Cuento: Delicias de la madurez



Gabriel era mucho más grande que yo, como suele pasar con los amigos de mi viejo. No te metas ahí, pelotudo, te lleva mil años. Es para quilombo. Pero no les di bola y me metí. Todo empezó como un juego. Fue más fuerte que nosotros. Me tocaba el culo cuando estábamos solos, sonreía y traía regalos. Lo peligroso se torna adictivo cuando uno no logra separar la ficción de la realidad. Y Gabriel, para mí, era un peligro.
Me agarró fuerte de la muñeca y me llevó hasta un auto que estaba estacionado a mitad de cuadra. Quise hablar pero puso un rictus serio y pidió que guardara silencio.
Entramos en el garaje de un edificio. Era de noche y las luces estaban apagadas. Me arrastró hasta el ascensor, que se encontraba a unos pocos metros. No tuve opción.

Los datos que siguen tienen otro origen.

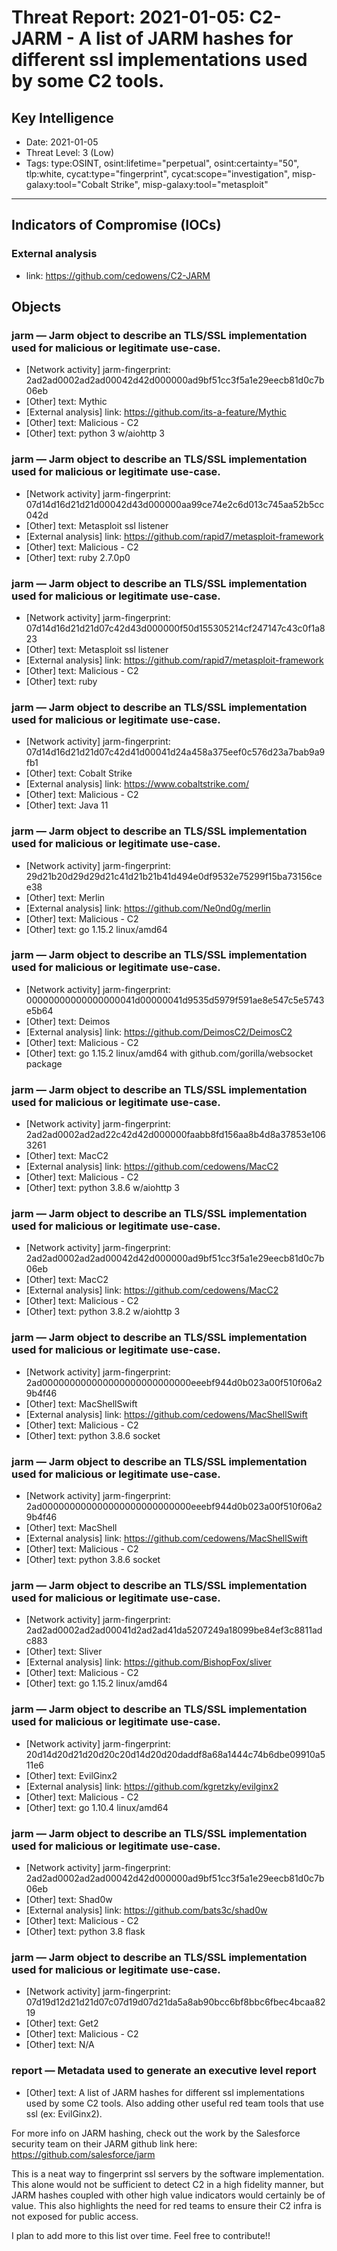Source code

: # Threat Report: 2021-01-05: C2-JARM - A list of JARM hashes for different ssl implementations used by some C2 tools.


## Key Intelligence
* Date: 2021-01-05
* Threat Level: 3 (Low)
* Tags: type:OSINT, osint:lifetime="perpetual", osint:certainty="50", tlp:white, cycat:type="fingerprint", cycat:scope="investigation", misp-galaxy:tool="Cobalt Strike", misp-galaxy:tool="metasploit"

---

## Indicators of Compromise (IOCs)
### External analysis
* link: https://github.com/cedowens/C2-JARM

## Objects
### jarm — Jarm object to describe an TLS/SSL implementation used for malicious or legitimate use-case.
* [Network activity] jarm-fingerprint: 2ad2ad0002ad2ad00042d42d000000ad9bf51cc3f5a1e29eecb81d0c7b06eb
* [Other] text: Mythic
* [External analysis] link: https://github.com/its-a-feature/Mythic
* [Other] text: Malicious - C2
* [Other] text: python 3 w/aiohttp 3

### jarm — Jarm object to describe an TLS/SSL implementation used for malicious or legitimate use-case.
* [Network activity] jarm-fingerprint: 07d14d16d21d21d00042d43d000000aa99ce74e2c6d013c745aa52b5cc042d
* [Other] text: Metasploit ssl listener
* [External analysis] link: https://github.com/rapid7/metasploit-framework
* [Other] text: Malicious - C2
* [Other] text: ruby 2.7.0p0

### jarm — Jarm object to describe an TLS/SSL implementation used for malicious or legitimate use-case.
* [Network activity] jarm-fingerprint: 07d14d16d21d21d07c42d43d000000f50d155305214cf247147c43c0f1a823
* [Other] text: Metasploit ssl listener
* [External analysis] link: https://github.com/rapid7/metasploit-framework
* [Other] text: Malicious - C2
* [Other] text: ruby

### jarm — Jarm object to describe an TLS/SSL implementation used for malicious or legitimate use-case.
* [Network activity] jarm-fingerprint: 07d14d16d21d21d07c42d41d00041d24a458a375eef0c576d23a7bab9a9fb1
* [Other] text: Cobalt Strike
* [External analysis] link: https://www.cobaltstrike.com/
* [Other] text: Malicious - C2
* [Other] text: Java 11

### jarm — Jarm object to describe an TLS/SSL implementation used for malicious or legitimate use-case.
* [Network activity] jarm-fingerprint: 29d21b20d29d29d21c41d21b21b41d494e0df9532e75299f15ba73156cee38
* [Other] text: Merlin
* [External analysis] link: https://github.com/Ne0nd0g/merlin
* [Other] text: Malicious - C2
* [Other] text: go 1.15.2 linux/amd64

### jarm — Jarm object to describe an TLS/SSL implementation used for malicious or legitimate use-case.
* [Network activity] jarm-fingerprint: 00000000000000000041d00000041d9535d5979f591ae8e547c5e5743e5b64
* [Other] text: Deimos
* [External analysis] link: https://github.com/DeimosC2/DeimosC2
* [Other] text: Malicious - C2
* [Other] text: go 1.15.2 linux/amd64 with github.com/gorilla/websocket package

### jarm — Jarm object to describe an TLS/SSL implementation used for malicious or legitimate use-case.
* [Network activity] jarm-fingerprint: 2ad2ad0002ad2ad22c42d42d000000faabb8fd156aa8b4d8a37853e1063261
* [Other] text: MacC2
* [External analysis] link: https://github.com/cedowens/MacC2
* [Other] text: Malicious - C2
* [Other] text: python 3.8.6 w/aiohttp 3

### jarm — Jarm object to describe an TLS/SSL implementation used for malicious or legitimate use-case.
* [Network activity] jarm-fingerprint: 2ad2ad0002ad2ad00042d42d000000ad9bf51cc3f5a1e29eecb81d0c7b06eb
* [Other] text: MacC2
* [External analysis] link: https://github.com/cedowens/MacC2
* [Other] text: Malicious - C2
* [Other] text: python 3.8.2 w/aiohttp 3

### jarm — Jarm object to describe an TLS/SSL implementation used for malicious or legitimate use-case.
* [Network activity] jarm-fingerprint: 2ad000000000000000000000000000eeebf944d0b023a00f510f06a29b4f46
* [Other] text: MacShellSwift
* [External analysis] link: https://github.com/cedowens/MacShellSwift
* [Other] text: Malicious - C2
* [Other] text: python 3.8.6 socket

### jarm — Jarm object to describe an TLS/SSL implementation used for malicious or legitimate use-case.
* [Network activity] jarm-fingerprint: 2ad000000000000000000000000000eeebf944d0b023a00f510f06a29b4f46
* [Other] text: MacShell
* [External analysis] link: https://github.com/cedowens/MacShellSwift
* [Other] text: Malicious - C2
* [Other] text: python 3.8.6 socket

### jarm — Jarm object to describe an TLS/SSL implementation used for malicious or legitimate use-case.
* [Network activity] jarm-fingerprint: 2ad2ad0002ad2ad00041d2ad2ad41da5207249a18099be84ef3c8811adc883
* [Other] text: Sliver
* [External analysis] link: https://github.com/BishopFox/sliver
* [Other] text: Malicious - C2
* [Other] text: go 1.15.2 linux/amd64

### jarm — Jarm object to describe an TLS/SSL implementation used for malicious or legitimate use-case.
* [Network activity] jarm-fingerprint: 20d14d20d21d20d20c20d14d20d20daddf8a68a1444c74b6dbe09910a511e6
* [Other] text: EvilGinx2
* [External analysis] link: https://github.com/kgretzky/evilginx2
* [Other] text: Malicious - C2
* [Other] text: go 1.10.4 linux/amd64

### jarm — Jarm object to describe an TLS/SSL implementation used for malicious or legitimate use-case.
* [Network activity] jarm-fingerprint: 2ad2ad0002ad2ad00042d42d000000ad9bf51cc3f5a1e29eecb81d0c7b06eb
* [Other] text: Shad0w
* [External analysis] link: https://github.com/bats3c/shad0w
* [Other] text: Malicious - C2
* [Other] text: python 3.8 flask

### jarm — Jarm object to describe an TLS/SSL implementation used for malicious or legitimate use-case.
* [Network activity] jarm-fingerprint: 07d19d12d21d21d07c07d19d07d21da5a8ab90bcc6bf8bbc6fbec4bcaa8219
* [Other] text: Get2
* [Other] text: Malicious - C2
* [Other] text: N/A

### report — Metadata used to generate an executive level report
* [Other] text: A list of JARM hashes for different ssl implementations used by some C2 tools. Also adding other useful red team tools that use ssl (ex: EvilGinx2).

For more info on JARM hashing, check out the work by the Salesforce security team on their JARM github link here: https://github.com/salesforce/jarm

This is a neat way to fingerprint ssl servers by the software implementation. This alone would not be sufficient to detect C2 in a high fidelity manner, but JARM hashes coupled with other high value indicators would certainly be of value. This also highlights the need for red teams to ensure their C2 infra is not exposed for public access.

I plan to add more to this list over time. Feel free to contribute!!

El departamento era un cuarto oscuro, con olor a encierro y humedad. No supe si tenía permiso para hablar así que preferí seguir callado. Él se tiró encima mío, arrancó mi remera, desabrochó mis jeans y revoleó las zapatillas. En menos de un minuto quedé en bolas. Tenía ganas pero al mismo tiempo estaba aterrado. Apretó mi culo con las dos manos y me puso contra la pared. Creí que me daría una trompada, o que me ataría y me dejaría allí. Cuando volví a la realidad, Gabriel estaba chupándome el orto, metiéndome la lengua hasta el fondo, como si tuviera más músculos allí que en el brazo. Entró en mi cuerpo de una manera brutal, sumergiéndose en las profundidades de lo desconocido y apretando mi cuello con su mano huesuda. Lo escuché llorar mientras me daba nalgadas. Por las dudas, permanecí duro, apoyándome en la pared y empujando mi cuerpo hacia atrás, para hacérsela más fácil. Acabó en mi cara y me dio un bife. 
Se vistió. Yo me acosté, con los ojos perdidos en el techo y las manos a un costado. Él prendió un pucho y tomó las llaves; caminaba en círculos. Yo gateaba entre los bultos que decoraban el departamento.
Sólo te uso y te tiro, servís para eso. Nada de romanticismos. Nada de un después. Vas a ser mio cuando yo tenga ganas. Y si llegás a abrir la boca te rompo la jeta.
Abrió la puerta del coche y me empujó en la esquina. Tirado en el suelo, con la cara hundida en la tierra, sentí que el auto se alejaba y lo imaginé al palo, prendiéndose un pucho y llorando en silencio.